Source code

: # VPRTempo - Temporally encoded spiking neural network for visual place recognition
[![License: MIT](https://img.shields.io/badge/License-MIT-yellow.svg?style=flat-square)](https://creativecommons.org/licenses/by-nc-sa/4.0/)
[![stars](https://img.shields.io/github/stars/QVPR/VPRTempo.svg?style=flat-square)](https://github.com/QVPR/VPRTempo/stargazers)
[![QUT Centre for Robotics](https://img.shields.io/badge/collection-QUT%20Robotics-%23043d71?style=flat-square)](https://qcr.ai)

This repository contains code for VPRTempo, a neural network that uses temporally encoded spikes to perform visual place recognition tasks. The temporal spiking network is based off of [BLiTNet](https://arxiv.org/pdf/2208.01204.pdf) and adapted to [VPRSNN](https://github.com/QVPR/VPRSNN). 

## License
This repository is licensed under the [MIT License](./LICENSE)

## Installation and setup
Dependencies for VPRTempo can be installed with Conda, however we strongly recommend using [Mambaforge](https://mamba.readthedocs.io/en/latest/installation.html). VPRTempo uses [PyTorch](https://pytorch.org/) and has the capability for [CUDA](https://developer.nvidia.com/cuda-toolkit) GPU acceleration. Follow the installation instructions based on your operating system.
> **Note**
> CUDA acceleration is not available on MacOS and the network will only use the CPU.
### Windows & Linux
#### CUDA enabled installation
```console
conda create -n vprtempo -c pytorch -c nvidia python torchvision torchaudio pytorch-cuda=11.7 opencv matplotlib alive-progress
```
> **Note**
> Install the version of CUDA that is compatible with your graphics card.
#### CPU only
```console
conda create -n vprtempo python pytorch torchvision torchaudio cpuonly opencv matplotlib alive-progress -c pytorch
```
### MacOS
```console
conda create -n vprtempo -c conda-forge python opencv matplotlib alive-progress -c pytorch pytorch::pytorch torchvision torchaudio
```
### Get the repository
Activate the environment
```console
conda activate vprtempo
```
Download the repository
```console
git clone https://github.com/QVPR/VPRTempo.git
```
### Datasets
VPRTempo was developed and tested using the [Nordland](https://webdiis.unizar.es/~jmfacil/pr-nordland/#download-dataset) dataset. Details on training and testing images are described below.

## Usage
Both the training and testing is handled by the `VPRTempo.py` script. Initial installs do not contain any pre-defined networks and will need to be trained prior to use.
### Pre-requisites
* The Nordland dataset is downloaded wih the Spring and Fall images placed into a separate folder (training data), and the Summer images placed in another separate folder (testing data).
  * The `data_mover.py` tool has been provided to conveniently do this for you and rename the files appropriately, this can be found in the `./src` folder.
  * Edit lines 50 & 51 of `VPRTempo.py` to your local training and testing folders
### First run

Required work —
Copy each entry exactly.

Solution —
Source code

: # VPRTempo - Temporally encoded spiking neural network for visual place recognition
[![License: MIT](https://img.shields.io/badge/License-MIT-yellow.svg?style=flat-square)](https://creativecommons.org/licenses/by-nc-sa/4.0/)
[![stars](https://img.shields.io/github/stars/QVPR/VPRTempo.svg?style=flat-square)](https://github.com/QVPR/VPRTempo/stargazers)
[![QUT Centre for Robotics](https://img.shields.io/badge/collection-QUT%20Robotics-%23043d71?style=flat-square)](https://qcr.ai)

This repository contains code for VPRTempo, a neural network that uses temporally encoded spikes to perform visual place recognition tasks. The temporal spiking network is based off of [BLiTNet](https://arxiv.org/pdf/2208.01204.pdf) and adapted to [VPRSNN](https://github.com/QVPR/VPRSNN). 

## License
This repository is licensed under the [MIT License](./LICENSE)

## Installation and setup
Dependencies for VPRTempo can be installed with Conda, however we strongly recommend using [Mambaforge](https://mamba.readthedocs.io/en/latest/installation.html). VPRTempo uses [PyTorch](https://pytorch.org/) and has the capability for [CUDA](https://developer.nvidia.com/cuda-toolkit) GPU acceleration. Follow the installation instructions based on your operating system.
> **Note**
> CUDA acceleration is not available on MacOS and the network will only use the CPU.
### Windows & Linux
#### CUDA enabled installation
```console
conda create -n vprtempo -c pytorch -c nvidia python torchvision torchaudio pytorch-cuda=11.7 opencv matplotlib alive-progress
```
> **Note**
> Install the version of CUDA that is compatible with your graphics card.
#### CPU only
```console
conda create -n vprtempo python pytorch torchvision torchaudio cpuonly opencv matplotlib alive-progress -c pytorch
```
### MacOS
```console
conda create -n vprtempo -c conda-forge python opencv matplotlib alive-progress -c pytorch pytorch::pytorch torchvision torchaudio
```
### Get the repository
Activate the environment
```console
conda activate vprtempo
```
Download the repository
```console
git clone https://github.com/QVPR/VPRTempo.git
```
### Datasets
VPRTempo was developed and tested using the [Nordland](https://webdiis.unizar.es/~jmfacil/pr-nordland/#download-dataset) dataset. Details on training and testing images are described below.

## Usage
Both the training and testing is handled by the `VPRTempo.py` script. Initial installs do not contain any pre-defined networks and will need to be trained prior to use.
### Pre-requisites
* The Nordland dataset is downloaded wih the Spring and Fall images placed into a separate folder (training data), and the Summer images placed in another separate folder (testing data).
  * The `data_mover.py` tool has been provided to conveniently do this for you and rename the files appropriately, this can be found in the `./src` folder.
  * Edit lines 50 & 51 of `VPRTempo.py` to your local training and testing folders
### First run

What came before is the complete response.